Christopher Micheal Benjamin, 42, was taken into custody by the Chilton County Sheriff’s Office on Aug. 6 after the victim’s caretaker reported the abuse and information from a forensic interview with the subject warranted his arrest.
Benjamin is charged with first-degree sexual abuse, enticing a child for immoral purposes and parole violation.
It was his third arrest in three days.
Clanton police arrested him on Aug. 3 for public intoxication and then on Aug. 4 for disorderly conduct before he had left the county jail parking lot, according to CCSO.
According to Asst.
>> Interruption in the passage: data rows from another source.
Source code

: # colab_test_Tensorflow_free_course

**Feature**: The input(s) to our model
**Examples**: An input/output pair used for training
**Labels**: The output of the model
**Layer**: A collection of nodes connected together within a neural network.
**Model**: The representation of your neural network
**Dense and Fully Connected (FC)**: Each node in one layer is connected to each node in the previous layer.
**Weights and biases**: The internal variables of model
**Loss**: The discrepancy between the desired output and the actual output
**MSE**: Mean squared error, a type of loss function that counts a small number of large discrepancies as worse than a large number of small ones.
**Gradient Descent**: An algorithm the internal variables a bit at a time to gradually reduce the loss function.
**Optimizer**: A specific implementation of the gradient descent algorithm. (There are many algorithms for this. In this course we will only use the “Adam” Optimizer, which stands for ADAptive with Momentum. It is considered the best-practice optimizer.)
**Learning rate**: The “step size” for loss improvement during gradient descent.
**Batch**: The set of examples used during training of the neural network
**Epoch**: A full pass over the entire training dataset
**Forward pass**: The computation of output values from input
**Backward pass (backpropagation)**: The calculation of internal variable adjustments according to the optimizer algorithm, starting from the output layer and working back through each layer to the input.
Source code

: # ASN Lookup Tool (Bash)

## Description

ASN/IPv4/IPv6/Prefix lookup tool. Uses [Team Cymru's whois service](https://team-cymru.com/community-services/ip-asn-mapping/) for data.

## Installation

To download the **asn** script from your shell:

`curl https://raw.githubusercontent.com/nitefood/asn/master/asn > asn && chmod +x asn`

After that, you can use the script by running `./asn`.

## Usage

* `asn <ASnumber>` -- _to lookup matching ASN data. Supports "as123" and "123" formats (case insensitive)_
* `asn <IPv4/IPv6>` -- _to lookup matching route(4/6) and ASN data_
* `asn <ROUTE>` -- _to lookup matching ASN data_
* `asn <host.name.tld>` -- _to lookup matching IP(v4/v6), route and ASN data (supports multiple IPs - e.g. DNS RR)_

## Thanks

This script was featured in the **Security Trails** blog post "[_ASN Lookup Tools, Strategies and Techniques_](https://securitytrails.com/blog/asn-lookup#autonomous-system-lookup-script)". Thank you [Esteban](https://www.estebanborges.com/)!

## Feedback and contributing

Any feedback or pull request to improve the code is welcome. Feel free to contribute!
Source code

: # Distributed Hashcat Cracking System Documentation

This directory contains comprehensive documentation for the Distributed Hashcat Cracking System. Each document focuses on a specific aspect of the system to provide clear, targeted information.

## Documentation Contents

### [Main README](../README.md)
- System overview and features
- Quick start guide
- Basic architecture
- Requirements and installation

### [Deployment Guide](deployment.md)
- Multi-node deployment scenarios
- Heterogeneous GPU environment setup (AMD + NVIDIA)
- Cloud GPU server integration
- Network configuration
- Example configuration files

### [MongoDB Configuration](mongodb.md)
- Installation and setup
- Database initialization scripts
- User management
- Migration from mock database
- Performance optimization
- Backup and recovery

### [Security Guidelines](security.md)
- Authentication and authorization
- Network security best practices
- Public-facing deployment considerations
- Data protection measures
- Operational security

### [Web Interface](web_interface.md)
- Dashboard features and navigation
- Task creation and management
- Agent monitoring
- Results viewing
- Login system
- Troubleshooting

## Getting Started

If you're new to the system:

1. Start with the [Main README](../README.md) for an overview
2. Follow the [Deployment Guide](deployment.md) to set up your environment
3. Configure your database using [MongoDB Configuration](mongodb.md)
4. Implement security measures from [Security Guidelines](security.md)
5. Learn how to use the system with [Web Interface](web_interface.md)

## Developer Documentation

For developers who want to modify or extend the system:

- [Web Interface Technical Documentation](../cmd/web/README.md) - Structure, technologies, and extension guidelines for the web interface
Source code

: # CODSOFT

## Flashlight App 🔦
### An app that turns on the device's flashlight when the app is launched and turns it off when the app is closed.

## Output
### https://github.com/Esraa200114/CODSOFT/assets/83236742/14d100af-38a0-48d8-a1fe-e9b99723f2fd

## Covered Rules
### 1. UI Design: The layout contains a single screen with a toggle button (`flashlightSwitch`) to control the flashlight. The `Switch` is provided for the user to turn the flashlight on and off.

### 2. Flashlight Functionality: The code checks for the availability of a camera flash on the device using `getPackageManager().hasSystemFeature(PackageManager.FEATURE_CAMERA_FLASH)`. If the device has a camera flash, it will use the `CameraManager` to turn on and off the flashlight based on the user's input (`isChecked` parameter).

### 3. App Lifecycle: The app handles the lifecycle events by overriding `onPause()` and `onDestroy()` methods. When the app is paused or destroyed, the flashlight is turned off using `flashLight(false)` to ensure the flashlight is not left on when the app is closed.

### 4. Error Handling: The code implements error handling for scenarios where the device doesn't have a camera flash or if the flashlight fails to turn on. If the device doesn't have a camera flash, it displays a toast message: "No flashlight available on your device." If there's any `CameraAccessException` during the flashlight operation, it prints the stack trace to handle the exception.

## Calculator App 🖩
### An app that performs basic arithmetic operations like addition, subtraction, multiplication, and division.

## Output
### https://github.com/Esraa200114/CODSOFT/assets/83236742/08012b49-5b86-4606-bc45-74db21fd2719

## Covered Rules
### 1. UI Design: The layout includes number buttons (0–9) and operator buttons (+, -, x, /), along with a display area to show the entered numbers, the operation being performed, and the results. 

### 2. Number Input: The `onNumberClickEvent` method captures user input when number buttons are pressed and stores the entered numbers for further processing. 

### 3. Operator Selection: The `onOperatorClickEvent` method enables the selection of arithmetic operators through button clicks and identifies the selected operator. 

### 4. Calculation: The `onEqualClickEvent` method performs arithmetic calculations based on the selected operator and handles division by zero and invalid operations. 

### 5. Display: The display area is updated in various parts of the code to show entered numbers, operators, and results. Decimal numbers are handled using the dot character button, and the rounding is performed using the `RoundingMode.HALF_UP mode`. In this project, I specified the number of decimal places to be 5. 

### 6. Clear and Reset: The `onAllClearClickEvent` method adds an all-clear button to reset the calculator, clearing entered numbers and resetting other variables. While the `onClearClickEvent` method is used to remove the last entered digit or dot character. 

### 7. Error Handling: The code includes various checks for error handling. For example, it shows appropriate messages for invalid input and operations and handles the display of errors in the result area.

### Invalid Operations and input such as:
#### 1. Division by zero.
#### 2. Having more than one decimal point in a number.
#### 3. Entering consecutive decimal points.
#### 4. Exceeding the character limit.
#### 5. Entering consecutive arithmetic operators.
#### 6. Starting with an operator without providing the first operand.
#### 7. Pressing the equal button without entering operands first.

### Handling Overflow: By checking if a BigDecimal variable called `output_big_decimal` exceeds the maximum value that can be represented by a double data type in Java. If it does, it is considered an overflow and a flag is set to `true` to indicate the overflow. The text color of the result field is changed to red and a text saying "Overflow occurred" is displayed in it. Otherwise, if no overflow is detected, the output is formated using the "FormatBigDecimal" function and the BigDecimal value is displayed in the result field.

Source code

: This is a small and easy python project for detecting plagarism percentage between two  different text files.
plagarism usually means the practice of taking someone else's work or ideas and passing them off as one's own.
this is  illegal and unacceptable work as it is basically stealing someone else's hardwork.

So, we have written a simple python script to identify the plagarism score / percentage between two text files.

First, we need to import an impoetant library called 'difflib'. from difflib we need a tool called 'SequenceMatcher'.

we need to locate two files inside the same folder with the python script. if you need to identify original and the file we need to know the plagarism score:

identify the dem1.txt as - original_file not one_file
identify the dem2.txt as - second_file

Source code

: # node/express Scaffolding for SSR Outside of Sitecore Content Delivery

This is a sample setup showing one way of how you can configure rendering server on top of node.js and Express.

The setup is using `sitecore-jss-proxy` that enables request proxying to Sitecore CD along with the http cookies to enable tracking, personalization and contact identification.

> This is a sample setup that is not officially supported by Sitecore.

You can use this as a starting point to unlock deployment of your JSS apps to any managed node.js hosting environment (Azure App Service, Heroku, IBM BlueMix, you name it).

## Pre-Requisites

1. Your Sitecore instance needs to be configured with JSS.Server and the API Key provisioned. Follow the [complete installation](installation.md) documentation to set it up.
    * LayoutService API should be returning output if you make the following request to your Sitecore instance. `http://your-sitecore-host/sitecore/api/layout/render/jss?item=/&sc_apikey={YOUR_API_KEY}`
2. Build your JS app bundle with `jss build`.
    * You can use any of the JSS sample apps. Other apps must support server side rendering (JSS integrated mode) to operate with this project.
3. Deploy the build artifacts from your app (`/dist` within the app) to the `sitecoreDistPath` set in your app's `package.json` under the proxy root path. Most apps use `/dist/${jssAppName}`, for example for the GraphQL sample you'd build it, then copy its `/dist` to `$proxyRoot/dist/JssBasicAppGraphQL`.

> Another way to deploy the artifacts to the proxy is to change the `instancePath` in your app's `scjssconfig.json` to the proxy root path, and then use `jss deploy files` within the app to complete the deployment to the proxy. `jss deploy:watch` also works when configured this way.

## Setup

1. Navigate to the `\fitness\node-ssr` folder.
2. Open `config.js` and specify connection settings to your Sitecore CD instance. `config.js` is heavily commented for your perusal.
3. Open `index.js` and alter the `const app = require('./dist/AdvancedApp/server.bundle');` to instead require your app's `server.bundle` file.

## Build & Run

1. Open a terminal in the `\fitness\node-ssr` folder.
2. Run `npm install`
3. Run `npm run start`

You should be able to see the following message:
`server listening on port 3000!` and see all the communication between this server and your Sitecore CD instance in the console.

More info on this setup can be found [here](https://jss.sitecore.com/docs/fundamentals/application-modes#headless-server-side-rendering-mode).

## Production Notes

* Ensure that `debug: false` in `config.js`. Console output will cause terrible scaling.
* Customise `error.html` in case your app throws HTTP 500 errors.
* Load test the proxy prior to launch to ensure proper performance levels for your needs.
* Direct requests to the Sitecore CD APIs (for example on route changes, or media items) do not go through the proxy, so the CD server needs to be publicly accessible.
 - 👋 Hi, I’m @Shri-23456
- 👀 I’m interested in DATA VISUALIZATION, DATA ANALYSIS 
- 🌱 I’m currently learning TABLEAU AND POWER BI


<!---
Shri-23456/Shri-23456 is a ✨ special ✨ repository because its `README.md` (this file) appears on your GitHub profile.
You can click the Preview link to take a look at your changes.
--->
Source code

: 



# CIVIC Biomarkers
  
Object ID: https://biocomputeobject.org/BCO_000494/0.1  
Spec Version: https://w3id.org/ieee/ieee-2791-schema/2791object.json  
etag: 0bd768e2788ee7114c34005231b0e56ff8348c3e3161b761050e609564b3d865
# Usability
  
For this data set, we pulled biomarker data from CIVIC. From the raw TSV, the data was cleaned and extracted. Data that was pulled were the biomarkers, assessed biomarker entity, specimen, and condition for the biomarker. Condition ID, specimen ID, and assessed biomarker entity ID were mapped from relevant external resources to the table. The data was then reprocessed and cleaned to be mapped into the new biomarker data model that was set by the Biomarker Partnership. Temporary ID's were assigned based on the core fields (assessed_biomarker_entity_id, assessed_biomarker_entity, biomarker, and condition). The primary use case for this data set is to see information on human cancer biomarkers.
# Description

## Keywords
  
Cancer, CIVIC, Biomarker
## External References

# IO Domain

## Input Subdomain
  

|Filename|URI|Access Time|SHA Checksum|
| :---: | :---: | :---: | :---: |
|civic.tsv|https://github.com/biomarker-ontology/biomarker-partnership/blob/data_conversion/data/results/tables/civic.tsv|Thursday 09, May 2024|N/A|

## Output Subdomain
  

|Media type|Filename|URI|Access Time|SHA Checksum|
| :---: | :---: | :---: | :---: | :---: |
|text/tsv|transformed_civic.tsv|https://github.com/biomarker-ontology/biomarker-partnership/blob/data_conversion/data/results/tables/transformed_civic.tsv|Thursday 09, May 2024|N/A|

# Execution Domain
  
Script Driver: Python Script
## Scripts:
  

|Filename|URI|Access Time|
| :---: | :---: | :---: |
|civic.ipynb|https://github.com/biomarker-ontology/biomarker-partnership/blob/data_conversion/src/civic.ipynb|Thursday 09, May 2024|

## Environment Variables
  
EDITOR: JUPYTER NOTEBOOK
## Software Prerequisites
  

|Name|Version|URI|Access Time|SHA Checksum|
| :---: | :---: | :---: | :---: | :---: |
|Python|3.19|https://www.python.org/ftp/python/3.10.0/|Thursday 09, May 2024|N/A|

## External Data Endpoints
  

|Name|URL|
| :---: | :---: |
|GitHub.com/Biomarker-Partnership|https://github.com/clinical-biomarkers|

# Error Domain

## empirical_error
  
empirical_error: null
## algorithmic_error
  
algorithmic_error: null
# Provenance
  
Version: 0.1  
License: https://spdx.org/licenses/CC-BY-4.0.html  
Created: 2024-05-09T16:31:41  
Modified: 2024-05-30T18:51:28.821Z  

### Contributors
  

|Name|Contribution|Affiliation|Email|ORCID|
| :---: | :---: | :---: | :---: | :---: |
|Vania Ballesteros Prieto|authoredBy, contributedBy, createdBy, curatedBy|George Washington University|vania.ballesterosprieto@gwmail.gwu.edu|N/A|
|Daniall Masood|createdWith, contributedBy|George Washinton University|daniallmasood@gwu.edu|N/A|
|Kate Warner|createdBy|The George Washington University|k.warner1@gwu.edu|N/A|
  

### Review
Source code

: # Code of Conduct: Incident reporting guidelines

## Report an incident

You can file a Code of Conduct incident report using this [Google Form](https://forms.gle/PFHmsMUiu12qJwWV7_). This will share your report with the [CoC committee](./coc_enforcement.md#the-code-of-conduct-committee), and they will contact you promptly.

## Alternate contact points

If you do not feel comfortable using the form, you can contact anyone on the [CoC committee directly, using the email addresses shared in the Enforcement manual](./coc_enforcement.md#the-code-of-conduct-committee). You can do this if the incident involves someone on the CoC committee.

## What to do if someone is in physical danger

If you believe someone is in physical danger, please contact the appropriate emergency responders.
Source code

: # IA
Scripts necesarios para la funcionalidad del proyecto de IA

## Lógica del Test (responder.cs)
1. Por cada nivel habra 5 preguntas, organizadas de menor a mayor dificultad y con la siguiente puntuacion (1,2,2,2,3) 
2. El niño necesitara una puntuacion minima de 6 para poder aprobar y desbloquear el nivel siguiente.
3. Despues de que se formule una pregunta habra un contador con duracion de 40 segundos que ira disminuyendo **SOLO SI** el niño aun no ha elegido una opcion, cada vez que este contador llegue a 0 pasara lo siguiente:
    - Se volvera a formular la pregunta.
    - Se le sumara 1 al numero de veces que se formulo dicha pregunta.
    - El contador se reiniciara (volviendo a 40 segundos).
Chief Deputy Shane Mayfield, Benjamin was released on parole in May 2017 while serving four life sentences for four counts of attempted murder plus a 15-year sentence for shooting into an occupied vehicle and a 25-year sentence for distribution of crack cocaine.
Mayfield has been arresting and re-arresting Benjamin since 1995.
The Department of Corrections has 2.5 pages of disciplinary reports documenting Benjamin’s violent behavior in prison, according to Mayfield.
Reports include instances of stabbing, arson, assault, fighting with a weapon, unauthorized possession of a weapon and prison contraband, disorderly conduct, making threats to employees and more.
“There should have been no expectation that he was going to do better when he got out,” Mayfield said.
Sheriff John Shearon said the state’s prison reform act, which is intended to prevent overcrowding in Alabama prisons by releasing nonviolent offenders after serving some time but retaining violent offenders, is allowing too many violent offenders to slip through the cracks of the system.
“This is what we’re dealing with now,” Shearon said. “Violent offenders are supposed to be in prison, and they’re not.”
According to CCSO, the child was as much a victim of the abuser as a victim of the justice system.
“That’s our aggravation — that child should never have been a victim, and we should have never had to have dealt with his case if the justice system had worked and he was where he was supposed to be,” Mayfield said.